The United Kingdom announced on October 20 that it will start infecting healthy volunteers with SARS-Cov-2 as part of a clinical trial, so that scientists can better understand the amount of virus that is needed to cause illness. In a later phase of a trial, volunteers will be vaccinated for SARS-Cov-2 and then exposed to the virus itself.
COVID-19 has had negative health impacts on many people who don't contract the virus: 40% of U.S. adults surveyed in late June reported at least one or behavioral health problem associated with the pandemic. In general, young adults, Hispanic and Black people, as well as essential workers and unpaid caregivers had the highest rates of issues.
Anxiety is rising during the pandemic: 62% of respondents in a recent poll reported increased anxiety. Prior years' polls found anxiety at 32% to 39%....at the same time, if 62% of people are now feeling more anxious, what about the other 38%?? Isn't everyone more anxious these days...just saying...
The CDC has extended its ban on passenger cruise ship travel through the end of October. Between March and September, 2020, there have been at least 3700 people who fell ill with COVID-19 that they contracted while on a cruise. 41 people have died.

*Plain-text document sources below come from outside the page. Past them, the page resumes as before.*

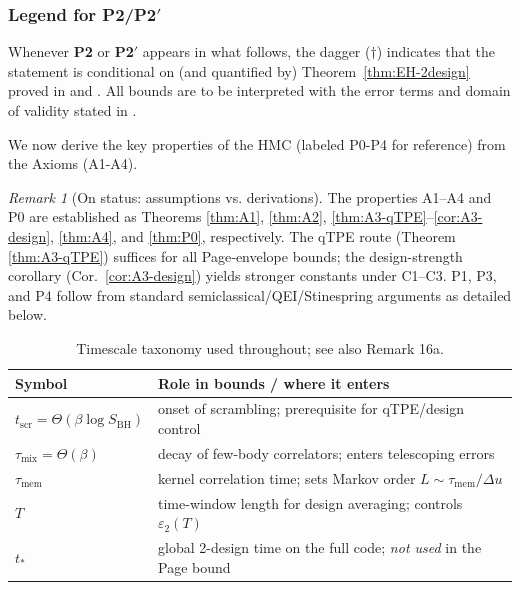 \documentclass[11pt,a4paper]{article}
\newcommand{\Ptwo}{\textbf{P2}\xspace}
\newcommand{\PtwoPrime}{\textbf{P2$'$}\xspace}
\newcommand{\HMC}{\textsc{HMC}\xspace}
\theoremstyle{plain}
\theoremstyle{definition}
\theoremstyle{remark}
\newtheorem{remark}[theorem]{Remark}
\begin{document}
\subsubsection{Legend for \Ptwo/\PtwoPrime}
Whenever \Ptwo or \PtwoPrime appears in what follows, the dagger ($\dagger$) indicates that the statement is conditional on (and quantified by) Theorem~\ref{thm:EH-2design} proved in  and .
All bounds are to be interpreted with the error terms and domain of validity stated in .

\label{sec:derivations_postulates}

\noindent
We now derive the key properties of the \HMC{} (labeled P0-P4 for reference) from the Axioms (A1-A4).


\begin{remark}[On status: assumptions vs. derivations]
\label{rem:status-derivations}
The properties A1–A4 and P0 are established as Theorems \ref{thm:A1}, \ref{thm:A2}, \ref{thm:A3-qTPE}–\ref{cor:A3-design}, \ref{thm:A4}, and \ref{thm:P0}, respectively. The qTPE route (Theorem \ref{thm:A3-qTPE}) suffices for all Page‑envelope bounds; the design-strength corollary (Cor.~\ref{cor:A3-design}) yields stronger constants under C1–C3. P1, P3, and P4 follow from standard semiclassical/QEI/Stinespring arguments as detailed below.
\end{remark}

% 
\begin{table}[t]
\centering
\begin{tabular}{ll}
\textbf{Symbol} & \textbf{Role in bounds / where it enters} \\\hline
$t_{\mathrm{scr}}\!=\!\Theta(\beta\log S_{\mathrm{BH}})$ & onset of scrambling; prerequisite for qTPE/design control \\
$\tau_{\mathrm{mix}}\!=\!\Theta(\beta)$ & decay of few-body correlators; enters telescoping errors \\
$\tau_{\mathrm{mem}}$ & kernel correlation time; sets Markov order $L\!\sim\!\tau_{\mathrm{mem}}/\Delta u$ \\
$T$ & time-window length for design averaging; controls $\varepsilon_2(T)$ \\
$t_\ast$ & global 2-design time on the full code; \emph{not used} in the Page bound \\
\end{tabular}
\caption{Timescale taxonomy used throughout; see also Remark 16a.}
\label{tab:timescales}
\end{table}
\end{document}
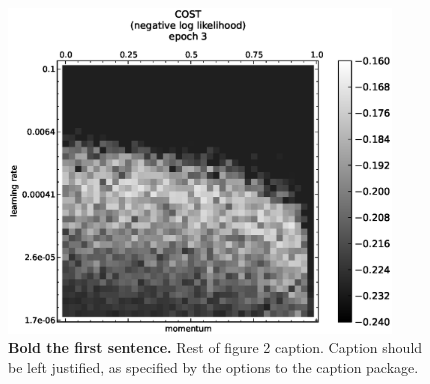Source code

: \documentclass[10pt]{article}
\begin{document}
\begin{figure}[!ht]
\begin{center}
\includegraphics[width=4in]{plots/detailed/LF-20R10R-20T10-CIFAR-3.eps}
\end{center}
\caption{
{\bf Bold the first sentence.}  Rest of figure 2  caption.  Caption 
should be left justified, as specified by the options to the caption 
package.
}
\label{Figure_label}
\end{figure}
\end{document}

The World Bank warned this week that the coronavirus pandemic could push over 100 million people into extreme poverty worldwide. Extreme poverty is defined as living on less than $1.90 per day.
To help prevent the spread of misinformation related the pandemic, the World Health Organization has partnered with Wikipedia to provide accurate information on the website. This joint effort allows Wikipedia to use the WHO published information, graphs, and video free of charge.
Transmission:
The incubation period can be 14 days (or more), though most people develop symptoms within 5-10 days.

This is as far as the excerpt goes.